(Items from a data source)
=== Begin Enclosure ===
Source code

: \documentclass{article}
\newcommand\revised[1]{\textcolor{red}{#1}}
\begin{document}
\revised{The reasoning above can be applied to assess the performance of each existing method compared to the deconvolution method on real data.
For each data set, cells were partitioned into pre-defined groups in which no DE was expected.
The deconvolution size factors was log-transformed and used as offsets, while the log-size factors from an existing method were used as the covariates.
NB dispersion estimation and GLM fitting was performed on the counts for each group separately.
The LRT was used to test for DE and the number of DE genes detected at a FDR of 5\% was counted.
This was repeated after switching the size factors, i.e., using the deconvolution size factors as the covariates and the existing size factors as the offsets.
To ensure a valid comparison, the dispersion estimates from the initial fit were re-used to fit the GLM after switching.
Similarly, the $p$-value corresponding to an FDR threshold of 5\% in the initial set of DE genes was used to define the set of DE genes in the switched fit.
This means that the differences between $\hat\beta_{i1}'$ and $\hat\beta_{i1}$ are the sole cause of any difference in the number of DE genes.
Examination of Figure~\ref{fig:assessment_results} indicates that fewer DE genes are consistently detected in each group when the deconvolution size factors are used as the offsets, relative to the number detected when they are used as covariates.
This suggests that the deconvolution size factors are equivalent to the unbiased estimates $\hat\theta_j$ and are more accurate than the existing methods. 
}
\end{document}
=== End Enclosure ===
## TRY IT
Please give back, exactly as it stands above, the stretch from the line with "For each data" through the line with "To ensure a", and no line outside it.

## RESPONSE AREA
For each data set, cells were partitioned into pre-defined groups in which no DE was expected.
The deconvolution size factors was log-transformed and used as offsets, while the log-size factors from an existing method were used as the covariates.
NB dispersion estimation and GLM fitting was performed on the counts for each group separately.
The LRT was used to test for DE and the number of DE genes detected at a FDR of 5\% was counted.
This was repeated after switching the size factors, i.e., using the deconvolution size factors as the covariates and the existing size factors as the offsets.
To ensure a valid comparison, the dispersion estimates from the initial fit were re-used to fit the GLM after switching.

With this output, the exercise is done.